What are the potential implications of these results for disease biology and the possible impact on patients?

Our results enhance our understanding of the complex disease landscape observed in hyperinflammatory disease. Inflammasomes appear to be involved in the disease process but, perhaps, to a lesser extent than we had anticipated, because inhibition of the NLRP3 inflammasome significantly reduced the concentration of IL-18 in the blood plasma but did not prevent other features of the disease, including hyperferritinemia and cytokine storm. This indicates that the NLRP3 inflammasome is activated in hyperinflammatory disease and is crucial for the production of IL-18 that, as mentioned previously, is a characteristic manifestation of disease observed clinically. However, by using the mouse model of MAS, we established that IL-18 and the NLRP3 inflammasome are not essential for a number of the clinical observations associated with hyperinflammatory disease. This may be due to the fact that we used young healthy mice for this study, which did not have underlying inflammatory conditions. However, our study suggests that IL-18 production in hyperinflammatory disease is inflammasome dependent and that inhibition of inflammasomes in patients may be an effective target for treatment of disease.

Why did you choose DMM for your paper?

Disease Models and Mechanisms is a peer-reviewed, open-access and scientifically rigorous journal – all of which are key characteristics of a journal we like to publish in. The subject area of the journal also fits well with our paper as we were investigating a rodent model of hyperinflammatory disease to decipher the role of the NLRP3 inflammasome in the disease process. DMM was, therefore, the obvious choice!

Given your current role, what challenges do you face and what changes could improve the professional lives of other scientists in this role?

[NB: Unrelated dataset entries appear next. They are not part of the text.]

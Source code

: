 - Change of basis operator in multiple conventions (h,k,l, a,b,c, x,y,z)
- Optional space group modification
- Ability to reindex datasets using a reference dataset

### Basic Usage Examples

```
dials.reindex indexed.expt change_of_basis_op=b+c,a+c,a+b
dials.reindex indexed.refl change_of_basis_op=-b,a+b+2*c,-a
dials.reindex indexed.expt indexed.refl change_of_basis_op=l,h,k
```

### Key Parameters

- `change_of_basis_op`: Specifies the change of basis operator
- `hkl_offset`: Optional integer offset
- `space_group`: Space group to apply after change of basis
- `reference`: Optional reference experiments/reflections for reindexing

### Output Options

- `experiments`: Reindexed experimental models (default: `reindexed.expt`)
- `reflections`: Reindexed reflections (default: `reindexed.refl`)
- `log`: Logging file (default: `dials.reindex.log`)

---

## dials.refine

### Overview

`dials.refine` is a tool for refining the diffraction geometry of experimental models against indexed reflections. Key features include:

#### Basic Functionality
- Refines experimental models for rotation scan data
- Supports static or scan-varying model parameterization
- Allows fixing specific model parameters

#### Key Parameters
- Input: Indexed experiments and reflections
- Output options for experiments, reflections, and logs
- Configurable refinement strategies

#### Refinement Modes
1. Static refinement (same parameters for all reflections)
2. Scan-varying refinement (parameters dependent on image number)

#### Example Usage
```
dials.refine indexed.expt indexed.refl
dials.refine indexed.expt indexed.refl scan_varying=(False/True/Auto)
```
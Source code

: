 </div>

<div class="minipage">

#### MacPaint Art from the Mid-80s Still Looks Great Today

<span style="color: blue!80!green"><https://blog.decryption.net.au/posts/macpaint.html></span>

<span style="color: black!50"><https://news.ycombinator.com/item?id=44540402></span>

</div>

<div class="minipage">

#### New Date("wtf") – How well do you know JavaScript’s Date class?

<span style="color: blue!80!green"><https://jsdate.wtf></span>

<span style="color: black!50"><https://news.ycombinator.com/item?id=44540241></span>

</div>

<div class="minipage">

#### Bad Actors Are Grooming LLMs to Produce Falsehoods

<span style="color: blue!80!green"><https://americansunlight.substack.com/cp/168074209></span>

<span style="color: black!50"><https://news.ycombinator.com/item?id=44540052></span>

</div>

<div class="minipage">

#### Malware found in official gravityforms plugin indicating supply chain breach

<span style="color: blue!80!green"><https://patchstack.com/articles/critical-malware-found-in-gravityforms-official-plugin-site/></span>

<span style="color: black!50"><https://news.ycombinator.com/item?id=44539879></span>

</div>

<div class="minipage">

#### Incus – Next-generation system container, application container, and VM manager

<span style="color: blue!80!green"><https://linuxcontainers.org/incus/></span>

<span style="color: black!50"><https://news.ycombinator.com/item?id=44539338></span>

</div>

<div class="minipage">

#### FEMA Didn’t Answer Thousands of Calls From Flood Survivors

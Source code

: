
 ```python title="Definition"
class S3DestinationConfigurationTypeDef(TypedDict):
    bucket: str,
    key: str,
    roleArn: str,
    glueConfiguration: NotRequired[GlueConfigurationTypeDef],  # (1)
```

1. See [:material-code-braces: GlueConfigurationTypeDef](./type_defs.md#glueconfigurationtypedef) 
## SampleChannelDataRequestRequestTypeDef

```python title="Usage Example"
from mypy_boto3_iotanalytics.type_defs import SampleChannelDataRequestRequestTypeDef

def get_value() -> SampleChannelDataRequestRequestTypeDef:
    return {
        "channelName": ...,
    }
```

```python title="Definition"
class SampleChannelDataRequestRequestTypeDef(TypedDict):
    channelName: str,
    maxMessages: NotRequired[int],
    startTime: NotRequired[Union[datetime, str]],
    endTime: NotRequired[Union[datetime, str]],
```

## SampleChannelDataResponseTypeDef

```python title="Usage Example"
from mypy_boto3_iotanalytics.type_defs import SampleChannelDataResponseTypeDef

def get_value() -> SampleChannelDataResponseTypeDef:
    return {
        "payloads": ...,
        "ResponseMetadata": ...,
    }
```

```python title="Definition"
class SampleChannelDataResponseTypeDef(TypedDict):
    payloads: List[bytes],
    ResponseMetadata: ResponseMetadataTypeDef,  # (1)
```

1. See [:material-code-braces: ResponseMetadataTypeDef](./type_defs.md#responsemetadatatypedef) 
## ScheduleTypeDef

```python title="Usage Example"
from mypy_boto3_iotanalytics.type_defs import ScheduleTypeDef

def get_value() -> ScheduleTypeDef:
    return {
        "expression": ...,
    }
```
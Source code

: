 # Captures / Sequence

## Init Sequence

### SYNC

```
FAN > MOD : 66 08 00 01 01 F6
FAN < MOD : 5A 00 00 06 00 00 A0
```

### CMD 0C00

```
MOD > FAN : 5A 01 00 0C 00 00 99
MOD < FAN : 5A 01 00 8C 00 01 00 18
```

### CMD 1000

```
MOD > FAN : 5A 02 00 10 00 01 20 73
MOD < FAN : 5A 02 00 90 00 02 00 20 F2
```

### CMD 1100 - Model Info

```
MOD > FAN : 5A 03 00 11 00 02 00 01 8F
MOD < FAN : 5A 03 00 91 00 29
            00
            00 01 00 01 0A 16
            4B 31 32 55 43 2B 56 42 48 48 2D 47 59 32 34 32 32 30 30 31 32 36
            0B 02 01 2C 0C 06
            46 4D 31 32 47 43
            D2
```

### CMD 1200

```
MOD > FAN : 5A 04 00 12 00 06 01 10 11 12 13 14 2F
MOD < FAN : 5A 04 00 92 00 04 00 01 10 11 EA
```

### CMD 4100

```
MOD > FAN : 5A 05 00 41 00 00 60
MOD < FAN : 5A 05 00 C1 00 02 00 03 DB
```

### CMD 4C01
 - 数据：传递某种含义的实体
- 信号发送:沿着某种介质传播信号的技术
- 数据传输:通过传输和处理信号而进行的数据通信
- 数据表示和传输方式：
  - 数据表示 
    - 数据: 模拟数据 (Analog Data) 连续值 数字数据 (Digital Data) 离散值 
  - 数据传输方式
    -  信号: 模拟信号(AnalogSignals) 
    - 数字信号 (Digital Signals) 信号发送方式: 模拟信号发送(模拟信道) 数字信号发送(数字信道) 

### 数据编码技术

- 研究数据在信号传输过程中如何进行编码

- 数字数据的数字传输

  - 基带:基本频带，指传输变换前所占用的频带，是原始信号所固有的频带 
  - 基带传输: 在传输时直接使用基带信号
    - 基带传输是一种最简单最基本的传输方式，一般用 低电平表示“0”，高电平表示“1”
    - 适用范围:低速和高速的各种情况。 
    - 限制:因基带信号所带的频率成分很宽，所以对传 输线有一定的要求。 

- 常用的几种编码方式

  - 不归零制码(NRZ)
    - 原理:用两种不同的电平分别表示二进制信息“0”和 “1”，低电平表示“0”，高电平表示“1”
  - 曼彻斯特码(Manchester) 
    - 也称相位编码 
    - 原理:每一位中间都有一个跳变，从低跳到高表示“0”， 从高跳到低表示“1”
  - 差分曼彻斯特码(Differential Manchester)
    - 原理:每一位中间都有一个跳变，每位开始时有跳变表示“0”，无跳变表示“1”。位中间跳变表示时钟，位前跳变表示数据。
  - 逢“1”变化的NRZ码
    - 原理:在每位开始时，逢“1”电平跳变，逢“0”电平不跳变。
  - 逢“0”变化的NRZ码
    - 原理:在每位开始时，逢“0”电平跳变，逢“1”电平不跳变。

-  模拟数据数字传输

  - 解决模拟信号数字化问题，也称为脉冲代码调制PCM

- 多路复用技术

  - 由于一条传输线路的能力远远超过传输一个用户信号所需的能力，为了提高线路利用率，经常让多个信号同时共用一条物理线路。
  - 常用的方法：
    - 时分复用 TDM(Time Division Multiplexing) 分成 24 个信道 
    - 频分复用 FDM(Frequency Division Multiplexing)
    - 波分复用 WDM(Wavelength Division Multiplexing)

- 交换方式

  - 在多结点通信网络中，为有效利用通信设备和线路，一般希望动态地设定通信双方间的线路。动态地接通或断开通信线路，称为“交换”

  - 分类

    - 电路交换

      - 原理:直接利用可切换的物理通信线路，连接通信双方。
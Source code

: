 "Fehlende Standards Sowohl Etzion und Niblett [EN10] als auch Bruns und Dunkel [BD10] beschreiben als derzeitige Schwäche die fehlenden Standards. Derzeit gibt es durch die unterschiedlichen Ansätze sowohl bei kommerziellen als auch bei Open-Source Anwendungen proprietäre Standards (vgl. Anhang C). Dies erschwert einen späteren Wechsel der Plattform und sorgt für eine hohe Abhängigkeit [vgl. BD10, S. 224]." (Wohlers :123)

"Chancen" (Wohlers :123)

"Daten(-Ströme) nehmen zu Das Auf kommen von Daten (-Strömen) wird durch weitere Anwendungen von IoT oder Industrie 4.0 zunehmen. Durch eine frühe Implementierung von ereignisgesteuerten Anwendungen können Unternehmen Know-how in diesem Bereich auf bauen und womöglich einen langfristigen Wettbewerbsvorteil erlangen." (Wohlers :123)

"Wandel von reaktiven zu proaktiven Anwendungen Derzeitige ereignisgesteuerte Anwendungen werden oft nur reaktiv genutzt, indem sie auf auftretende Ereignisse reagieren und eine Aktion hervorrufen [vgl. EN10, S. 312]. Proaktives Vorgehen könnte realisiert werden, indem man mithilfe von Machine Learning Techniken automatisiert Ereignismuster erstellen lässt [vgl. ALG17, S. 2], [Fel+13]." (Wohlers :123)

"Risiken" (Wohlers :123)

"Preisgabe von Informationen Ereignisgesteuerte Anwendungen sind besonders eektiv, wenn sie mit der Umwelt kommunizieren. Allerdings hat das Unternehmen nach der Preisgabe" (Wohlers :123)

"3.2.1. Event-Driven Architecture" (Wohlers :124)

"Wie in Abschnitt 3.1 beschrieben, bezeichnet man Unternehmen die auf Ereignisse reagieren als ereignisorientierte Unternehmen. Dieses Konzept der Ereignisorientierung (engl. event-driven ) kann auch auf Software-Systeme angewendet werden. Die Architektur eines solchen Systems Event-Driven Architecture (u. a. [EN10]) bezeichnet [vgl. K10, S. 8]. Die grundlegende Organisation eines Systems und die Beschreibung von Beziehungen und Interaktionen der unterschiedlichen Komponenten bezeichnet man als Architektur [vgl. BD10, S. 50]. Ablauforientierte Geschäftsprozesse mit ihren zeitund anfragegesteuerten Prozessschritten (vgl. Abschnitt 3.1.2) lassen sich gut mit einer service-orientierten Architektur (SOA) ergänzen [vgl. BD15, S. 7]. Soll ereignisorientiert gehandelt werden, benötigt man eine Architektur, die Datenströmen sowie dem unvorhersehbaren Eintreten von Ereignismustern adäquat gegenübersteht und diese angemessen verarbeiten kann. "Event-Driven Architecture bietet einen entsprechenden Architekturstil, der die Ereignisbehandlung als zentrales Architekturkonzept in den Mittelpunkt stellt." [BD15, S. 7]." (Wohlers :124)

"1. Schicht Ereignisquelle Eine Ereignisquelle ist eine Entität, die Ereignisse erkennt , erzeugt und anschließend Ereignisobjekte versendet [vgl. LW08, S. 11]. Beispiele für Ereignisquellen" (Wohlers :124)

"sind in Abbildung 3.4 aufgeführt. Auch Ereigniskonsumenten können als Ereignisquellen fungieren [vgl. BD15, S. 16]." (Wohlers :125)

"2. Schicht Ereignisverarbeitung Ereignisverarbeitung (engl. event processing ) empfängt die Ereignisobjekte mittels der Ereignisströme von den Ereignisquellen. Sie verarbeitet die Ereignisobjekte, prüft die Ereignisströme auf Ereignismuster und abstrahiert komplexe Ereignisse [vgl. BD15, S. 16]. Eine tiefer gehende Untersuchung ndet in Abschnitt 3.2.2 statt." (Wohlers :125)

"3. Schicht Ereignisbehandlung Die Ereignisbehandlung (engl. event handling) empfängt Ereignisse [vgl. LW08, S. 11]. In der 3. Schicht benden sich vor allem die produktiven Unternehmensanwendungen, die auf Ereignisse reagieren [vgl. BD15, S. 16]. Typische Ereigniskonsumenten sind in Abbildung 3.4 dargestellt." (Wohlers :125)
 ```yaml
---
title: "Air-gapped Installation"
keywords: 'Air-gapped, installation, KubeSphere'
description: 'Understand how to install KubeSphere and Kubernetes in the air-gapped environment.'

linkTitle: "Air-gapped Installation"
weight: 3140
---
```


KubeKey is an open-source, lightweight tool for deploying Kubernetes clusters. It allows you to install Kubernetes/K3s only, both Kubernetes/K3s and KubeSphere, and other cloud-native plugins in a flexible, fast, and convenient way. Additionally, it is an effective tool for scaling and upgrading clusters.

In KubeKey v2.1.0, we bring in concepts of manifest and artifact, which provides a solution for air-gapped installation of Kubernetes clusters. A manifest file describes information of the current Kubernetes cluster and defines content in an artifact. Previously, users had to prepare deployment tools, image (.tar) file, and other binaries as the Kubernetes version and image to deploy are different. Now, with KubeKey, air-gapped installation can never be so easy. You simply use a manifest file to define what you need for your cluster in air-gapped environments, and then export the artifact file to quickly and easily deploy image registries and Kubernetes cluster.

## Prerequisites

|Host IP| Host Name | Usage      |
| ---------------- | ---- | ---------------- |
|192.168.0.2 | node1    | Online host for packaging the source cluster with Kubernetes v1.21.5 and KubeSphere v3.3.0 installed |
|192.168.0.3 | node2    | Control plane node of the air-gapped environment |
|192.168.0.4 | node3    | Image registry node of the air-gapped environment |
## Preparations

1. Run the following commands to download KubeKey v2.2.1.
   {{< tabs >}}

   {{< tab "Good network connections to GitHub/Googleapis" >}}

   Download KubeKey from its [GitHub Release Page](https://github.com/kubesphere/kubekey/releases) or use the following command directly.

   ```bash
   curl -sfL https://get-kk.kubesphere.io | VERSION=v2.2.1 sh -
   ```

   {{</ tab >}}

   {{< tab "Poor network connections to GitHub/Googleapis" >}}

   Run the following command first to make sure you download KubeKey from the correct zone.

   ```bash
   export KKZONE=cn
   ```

It seems that the biggest challenge for early-career researchers is the instability of a career in academia. Constantly applying for grants and the availability of short-term positions are a cause of uncertainty. The lack of security in academia is definitely a struggle for early career researchers. I believe that a change in the academic framework – with more permanent roles available – would really improve the professional lives of anyone in the sector.

What's next for you?

I am currently in the final year of my PhD at the University of Manchester and, as I approach the end of my studies, I hope to continue inflammasome research. I am hoping to find a postdoctoral research opportunity following submission of my thesis early next year.